Oropharyngeal impairment is recognized as a frequent cause of morbidity, disability, and costly dependence in stroke patients (Veis and Logemann 1985). Bolus misdirection into the larynx and trachea is perhaps the most significant abnormality that we routinely observe during barium swallow. Especially in the elderly, swallowing dysfunction is prevalent, particularly in those who are hospitalized, institutionalized, or well advanced in years. These patients represent some of the most challenging cases that clinicians must deal with on a routine basis. The diagnosis is difficult and so is management. However, this is not because of unique abnormalities in swallowing behavior or morphodynamics, but is because of the patients themselves (Veis and Logemann 1985). In fact, swallowing problems may go undetected in these patients because the signs and symptoms are vague, subtle, or unreported by the patients’ caregivers. Critical management decisions regarding dietary alterations, degree of oral intake, and institution of artificial feeding often depend on the radiologic assessment of such misdirected swallowing.

Radiologists are important members of multidisciplinary teams that address swallowing disorders. Diagnosis and treatment of dysphagia depend on videofluorographic deglutition examinations during barium swallow. Patients with cerebrovascular disease, Parkinson’s disease, and other neurologic conditions, including elderly patients with dementia, need to undergo videofluorographic examination in order to correctly describe functional status and thereby provide a platform for rational therapy. Treatment strategies must be founded on objective grounds (see Sect. 5).

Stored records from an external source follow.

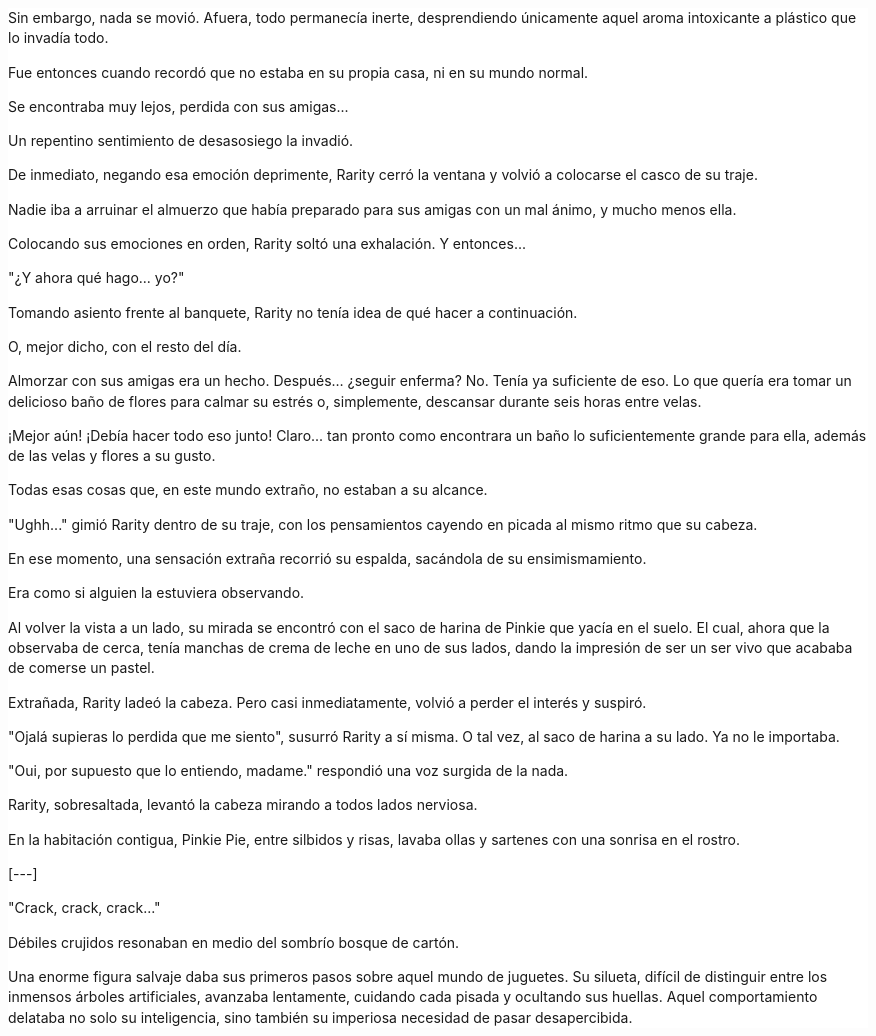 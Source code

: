 Sin embargo, nada se movió. Afuera, todo permanecía inerte, desprendiendo únicamente aquel aroma intoxicante a plástico que lo invadía todo.

Fue entonces cuando recordó que no estaba en su propia casa, ni en su mundo normal.

Se encontraba muy lejos, perdida con sus amigas...

Un repentino sentimiento de desasosiego la invadió.

De inmediato, negando esa emoción deprimente, Rarity cerró la ventana y volvió a colocarse el casco de su traje.

Nadie iba a arruinar el almuerzo que había preparado para sus amigas con un mal ánimo, y mucho menos ella.

Colocando sus emociones en orden, Rarity soltó una exhalación. Y entonces...

"¿Y ahora qué hago... yo?"

Tomando asiento frente al banquete, Rarity no tenía idea de qué hacer a continuación.

O, mejor dicho, con el resto del día.

Almorzar con sus amigas era un hecho. Después… ¿seguir enferma? No. Tenía ya suficiente de eso. Lo que quería era tomar un delicioso baño de flores para calmar su estrés o, simplemente, descansar durante seis horas entre velas.

¡Mejor aún! ¡Debía hacer todo eso junto! Claro... tan pronto como encontrara un baño lo suficientemente grande para ella, además de las velas y flores a su gusto.

Todas esas cosas que, en este mundo extraño, no estaban a su alcance.

"Ughh..." gimió Rarity dentro de su traje, con los pensamientos cayendo en picada al mismo ritmo que su cabeza.

En ese momento, una sensación extraña recorrió su espalda, sacándola de su ensimismamiento.

Era como si alguien la estuviera observando.

Al volver la vista a un lado, su mirada se encontró con el saco de harina de Pinkie que yacía en el suelo. El cual, ahora que la observaba de cerca, tenía manchas de crema de leche en uno de sus lados, dando la impresión de ser un ser vivo que acababa de comerse un pastel.

Extrañada, Rarity ladeó la cabeza. Pero casi inmediatamente, volvió a perder el interés y suspiró.

"Ojalá supieras lo perdida que me siento", susurró Rarity a sí misma. O tal vez, al saco de harina a su lado. Ya no le importaba.

"Oui, por supuesto que lo entiendo, madame." respondió una voz surgida de la nada.

Rarity, sobresaltada, levantó la cabeza mirando a todos lados nerviosa.

En la habitación contigua, Pinkie Pie, entre silbidos y risas, lavaba ollas y sartenes con una sonrisa en el rostro.

[---]

"Crack, crack, crack..."

Débiles crujidos resonaban en medio del sombrío bosque de cartón.

Una enorme figura salvaje daba sus primeros pasos sobre aquel mundo de juguetes. Su silueta, difícil de distinguir entre los inmensos árboles artificiales, avanzaba lentamente, cuidando cada pisada y ocultando sus huellas. Aquel comportamiento delataba no solo su inteligencia, sino también su imperiosa necesidad de pasar desapercibida.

6 The Role of the Radiologist in the Design of Therapy

Treatment of oral and pharyngeal dysfunction strives to correct or compensate for damage to specific neuromuscular components of the oral and pharyngeal swallow, such as reduced tongue movement, delay in triggering the pharyngeal swallow, pharyngeal constrictor paralysis, and defective closure of the laryngeal vestibule. For evaluation of such therapy, successive radiologic evaluations are necessary (see Sect. 5). The radiologic examination must (1) reveal the anatomic and/or physiologic abnormalities causing the patient’s dysphagia, and (2) identify those compensatory strategies or therapy techniques which are most effective in improving the efficiency of the patient’s oral and pharyngeal swallow. The radiologic examination should start with ingestion and include also the passage of the bolus into the stomach. Following liquid swallows, the patient should be given other food consistencies, particularly pudding consistency materials and food requiring chewing, such as cookies. A variety of foods mixed with barium can be introduced in the radiologic study. The volume of each food or liquid should be measured because the dynamics of normal pharyngeal swallow vary as the volume of the bolus increases.

Two types of therapy techniques are used for reeducation for oral and pharyngeal dysphagia: (1) “direct” swallowing therapy procedures which passively facilitate swallowing by use of particular foods and liquids; and (2) “indirect” therapy techniques designed to compensate for dysfunction by increasing muscle strength, range of motion, or coordination independent of swallowing. The effectiveness of either of these techniques is assessed by observing the transport of the swallowed bolus during radiography.